GATEKEEPER returns after five years between albums, hopefully bolstered by new blood, with From Western Shores. Sure, debut East Of Sun (itself released nearly 5 years after the band’s initial 2013 demo) was solid “enough”, but if a power/epic metal band isn’t truly epic – if I don’t end up leaping about the Citadel fending off hordes, carousing with fairy maidens and raising my battle axe high whilst standing victorious atop a pile of my enemy’s vanquished – then I tend not to revisit the album too often if at all, and it lies forgotten. To be honest, I’m a bit worried going in, as the PR one-sheet already touts From Western Shores as “redefining epic, melodic heavy metal”. Don’t, you know, set the bar high or anything.
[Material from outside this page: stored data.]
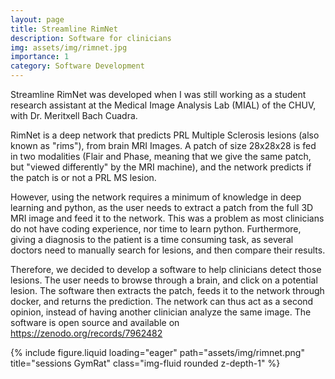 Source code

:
 ```yaml
---
layout: page
title: Streamline RimNet
description: Software for clinicians
img: assets/img/rimnet.jpg
importance: 1
category: Software Development
---
```


Streamline RimNet was developed when I was still working as a student research assistant at the Medical Image Analysis Lab (MIAL) of the CHUV, with Dr. Meritxell Bach Cuadra.

RimNet is a deep network that predicts PRL Multiple Sclerosis lesions (also known as "rims"), from brain MRI Images. A patch of size 28x28x28 is fed in two modalities (Flair and Phase, meaning that we give the same patch, but "viewed differently" by the MRI machine), and the network predicts if the patch is or not a PRL MS lesion.

However, using the network requires a minimum of knowledge in deep learning and python, as the user needs to extract a patch from the full 3D MRI image and feed it to the network. This was a problem as most clinicians do not have coding experience, nor time to learn python. Furthermore, giving a diagnosis to the patient is a time consuming task, as several doctors need to manually search for lesions, and then compare their results.

Therefore, we decided to develop a software to help clinicians detect those lesions. The user needs to browse through a brain, and click on a potential lesion. The software then extracts the patch, feeds it to the network through docker, and returns the prediction. The network can thus act as a second opinion, instead of having another clinician analyze the same image. The software is open source and available on <a href="https://zenodo.org/records/7962482">https://zenodo.org/records/7962482</a>

<div class="row">
    <div class="col-sm mt-2 mt-md-0">
        {% include figure.liquid loading="eager" path="assets/img/rimnet.png" title="sessions GymRat" class="img-fluid rounded z-depth-1" %}
    </div>
</div>
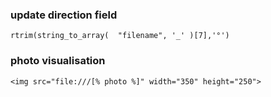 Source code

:### update direction field
```
rtrim(string_to_array(  "filename", '_' )[7],'°')
```


### photo visualisation
```
<img src="file:///[% photo %]" width="350" height="250">
```

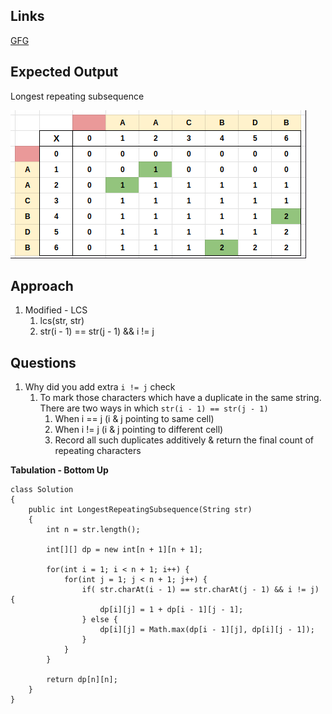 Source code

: ## Links
[GFG](https://practice.geeksforgeeks.org/problems/longest-repeating-subsequence2004/1)

## Expected Output
Longest repeating subsequence

![image](../../images/longest-repeating-subsequence.png)
## Approach
1. Modified - LCS
   1. lcs(str, str)
   2. str(i - 1) == str(j - 1) && i != j

## Questions
1. Why did you add extra `i != j` check
   1. To mark those characters which have a duplicate in the same string. There are two ways in which `str(i - 1) == str(j - 1)`
      1. When i == j (i & j pointing to same cell)
      2. When i != j (i & j pointing to different cell)
      3. Record all such duplicates additively & return the final count of repeating characters

**Tabulation - Bottom Up**
```
class Solution
{
    public int LongestRepeatingSubsequence(String str)
    {
        int n = str.length();
        
        int[][] dp = new int[n + 1][n + 1];
        
        for(int i = 1; i < n + 1; i++) {
            for(int j = 1; j < n + 1; j++) {
                if( str.charAt(i - 1) == str.charAt(j - 1) && i != j) {
                    dp[i][j] = 1 + dp[i - 1][j - 1];
                } else {
                    dp[i][j] = Math.max(dp[i - 1][j], dp[i][j - 1]);
                }
            }
        }
        
        return dp[n][n];
    }
}
``` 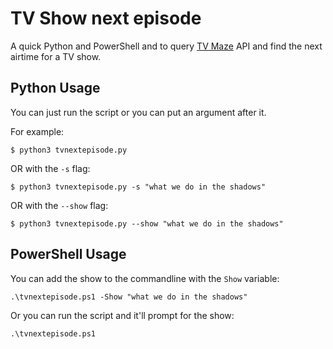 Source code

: # TV Show next episode

A quick Python and PowerShell and to query [TV Maze](https://tvmaze.com) API and find the next airtime for a TV show.

## Python Usage

You can just run the script or you can put an argument after it.

For example:

```
$ python3 tvnextepisode.py
```

OR with the `-s` flag:

```
$ python3 tvnextepisode.py -s "what we do in the shadows"
```

OR with the `--show` flag:

```
$ python3 tvnextepisode.py --show "what we do in the shadows"
```

## PowerShell Usage

You can add the show to the commandline with the `Show` variable:

```
.\tvnextepisode.ps1 -Show "what we do in the shadows"
```

Or you can run the script and it'll prompt for the show:

```
.\tvnextepisode.ps1
```
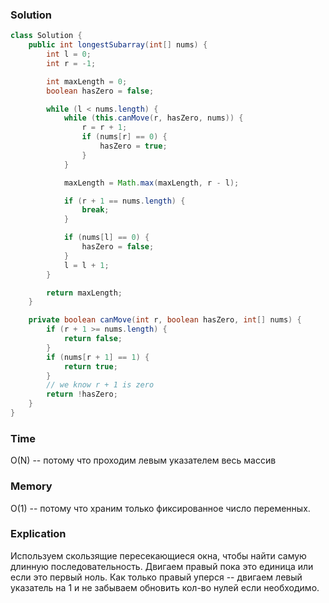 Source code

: ### Solution
```java
class Solution {
    public int longestSubarray(int[] nums) {
        int l = 0;
        int r = -1;

        int maxLength = 0;
        boolean hasZero = false;

        while (l < nums.length) {
            while (this.canMove(r, hasZero, nums)) {
                r = r + 1;
                if (nums[r] == 0) {
                    hasZero = true;
                }
            }

            maxLength = Math.max(maxLength, r - l);

            if (r + 1 == nums.length) {
                break;
            }

            if (nums[l] == 0) {
                hasZero = false;
            }
            l = l + 1;
        }

        return maxLength;
    }

    private boolean canMove(int r, boolean hasZero, int[] nums) {
        if (r + 1 >= nums.length) {
            return false;
        }
        if (nums[r + 1] == 1) {
            return true;
        }
        // we know r + 1 is zero
        return !hasZero;
    }
}
```
### Time
O(N) -- потому что проходим левым указателем весь массив
### Memory
O(1) -- потому что храним только фиксированное число переменных.
### Explication
Используем скользящие пересекающиеся окна, чтобы найти самую длинную последовательность.
Двигаем правый пока это единица или если это первый ноль.
Как только правый уперся -- двигаем левый указатель на 1 и не забываем обновить кол-во нулей если необходимо.
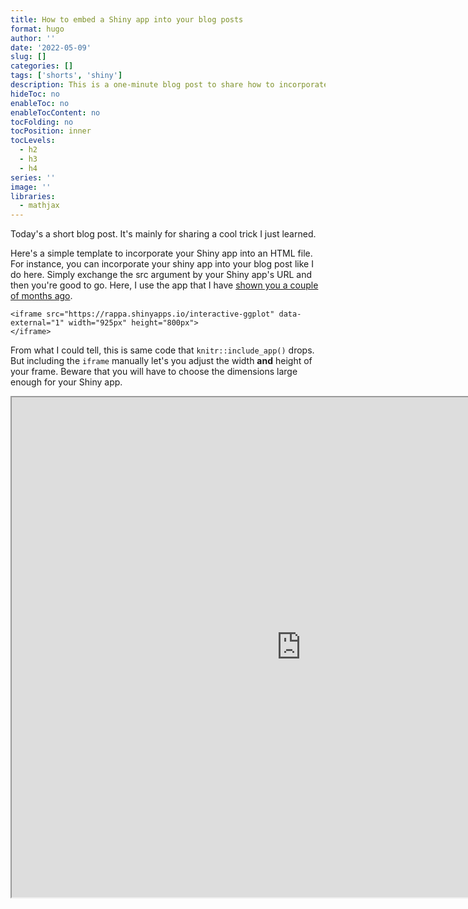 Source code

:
 ```yaml
---
title: How to embed a Shiny app into your blog posts
format: hugo
author: ''
date: '2022-05-09'
slug: []
categories: []
tags: ['shorts', 'shiny']
description: This is a one-minute blog post to share how to incorporate Shiny apps in blog posts.
hideToc: no
enableToc: no
enableTocContent: no
tocFolding: no
tocPosition: inner
tocLevels:
  - h2
  - h3
  - h4
series: ''
image: ''
libraries:
  - mathjax
---
```




Today's a short blog post. It's mainly for sharing a cool trick I just
learned.

Here's a simple template to incorporate your Shiny app into an HTML
file. For instance, you can incorporate your shiny app into your blog
post like I do here. Simply exchange the src argument by your Shiny
app's URL and then you're good to go. Here, I use the app that I have
[shown you a couple of months
ago](https://albert-rapp.de/post/2022-01-17-drawing-a-ggplot-interactively/).

    <iframe src="https://rappa.shinyapps.io/interactive-ggplot" data-external="1" width="925px" height="800px">
    </iframe>

From what I could tell, this is same code that `knitr::include_app()`
drops. But including the `iframe` manually let's you adjust the width
**and** height of your frame. Beware that you will have to choose the
dimensions large enough for your Shiny app.

<iframe src="https://rappa.shinyapps.io/interactive-ggplot" data-external="1" width="925px" height="800px">
</iframe>

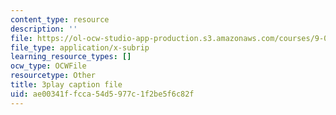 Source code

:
 ```yaml
---
content_type: resource
description: ''
file: https://ol-ocw-studio-app-production.s3.amazonaws.com/courses/9-00sc-introduction-to-psychology-fall-2011/ae00341ffcca54d5977c1f2be5f6c82f_zPPsdsAQBx4.vtt
file_type: application/x-subrip
learning_resource_types: []
ocw_type: OCWFile
resourcetype: Other
title: 3play caption file
uid: ae00341f-fcca-54d5-977c-1f2be5f6c82f
---
```

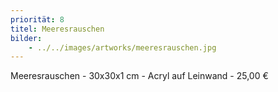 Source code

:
 ```yaml
---
priorität: 8
titel: Meeresrauschen
bilder:
    - ../../images/artworks/meeresrauschen.jpg
---
```


Meeresrauschen - 30x30x1 cm - Acryl auf Leinwand - 25,00 €
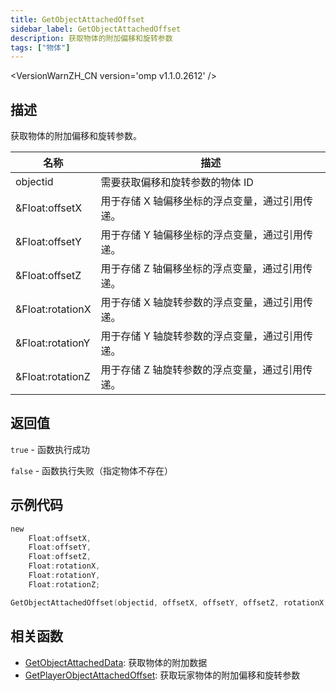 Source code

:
 ```yaml
---
title: GetObjectAttachedOffset
sidebar_label: GetObjectAttachedOffset
description: 获取物体的附加偏移和旋转参数
tags: ["物体"]
---
```


<VersionWarnZH_CN version='omp v1.1.0.2612' />

## 描述

获取物体的附加偏移和旋转参数。

| 名称             | 描述                                            |
| ---------------- | ----------------------------------------------- |
| objectid         | 需要获取偏移和旋转参数的物体 ID                 |
| &Float:offsetX   | 用于存储 X 轴偏移坐标的浮点变量，通过引用传递。 |
| &Float:offsetY   | 用于存储 Y 轴偏移坐标的浮点变量，通过引用传递。 |
| &Float:offsetZ   | 用于存储 Z 轴偏移坐标的浮点变量，通过引用传递。 |
| &Float:rotationX | 用于存储 X 轴旋转参数的浮点变量，通过引用传递。 |
| &Float:rotationY | 用于存储 Y 轴旋转参数的浮点变量，通过引用传递。 |
| &Float:rotationZ | 用于存储 Z 轴旋转参数的浮点变量，通过引用传递。 |

## 返回值

`true` - 函数执行成功

`false` - 函数执行失败（指定物体不存在）

## 示例代码

```c
new
    Float:offsetX,
    Float:offsetY,
    Float:offsetZ,
    Float:rotationX,
    Float:rotationY,
    Float:rotationZ;

GetObjectAttachedOffset(objectid, offsetX, offsetY, offsetZ, rotationX, rotationY, rotationZ);
```

## 相关函数

- [GetObjectAttachedData](GetObjectAttachedData): 获取物体的附加数据
- [GetPlayerObjectAttachedOffset](GetPlayerObjectAttachedOffset): 获取玩家物体的附加偏移和旋转参数

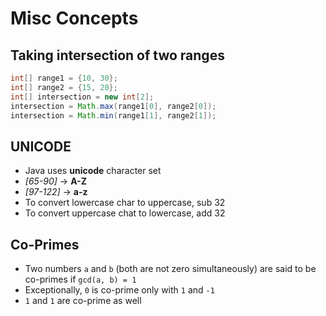 # Misc Concepts

## Taking intersection of two ranges

```java
int[] range1 = {10, 30};
int[] range2 = {15, 20};
int[] intersection = new int[2];
intersection = Math.max(range1[0], range2[0]);
intersection = Math.min(range1[1], range2[1]);
```

## UNICODE

- Java uses **unicode** character set
- *[65-90]* -> **A-Z**
- *[97-122]* -> **a-z**
- To convert lowercase char to uppercase, sub 32
- To convert uppercase chat to lowercase, add 32

## Co-Primes

- Two numbers `a` and `b` (both are not zero simultaneously) are said to be co-primes if `gcd(a, b) = 1`
- Exceptionally, `0` is co-prime only with `1` and `-1`
- `1` and `1` are co-prime as well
Instantly, the mix irritates, the guitars sounding lightweight, almost tinny, the bass-heavy mix stripping away almost all but the low end. New throat Tyler “Tex” Anderson seems dispassionate, clicking off tropes as he goes along, and, though the guitars move a bit more to the fore during the solo, I’m just not feeling this title track in the slightest. ‘Death On Black Wings’ is cluttered, the drums sound programmed (Is that the snare, or the sound of palms slapping skinny jeans I hear?), stripping away any enjoyment that could’ve been gained from the overall quicker pace.

Anticipation is revived with ‘Shadow And Stone’, Tommy Tro’s typewriter traded in for a heavier, more measured rhythm, befitting and blending well with this slower, yet more coherent and solid track. Could it have just taken a bit for the band to warm up? Could the fault be in my cynical ears? ‘Exiled King’ arrives, Middle Eastern guitar figures leading into militaristic drumming until suddenly we’re thrust back into mediocre layered vocals, a song that seems to wander aimlessly, more a few ideas stitched arduously together into a single work, each section forced into its place in an effort to create something grand, a poorly woven garment of chafing and mismatched fabrics.

‘Twisted Towers’ tries valiantly, evoking memories of any number of the 3rd-tier bands that clogged the era GATEKEEPER is aching to recreate, while closer ‘Keepers Of The Gate’, at 8+ minutes in length, drags itself laboriously forward, tribute though it may be to the band’s fanbase. Hoist high your plastic swords, gallop on your hobbyhorses to whatever LARP convention’s happening nearby, but From Western Shores isn’t redefining anything to these ears.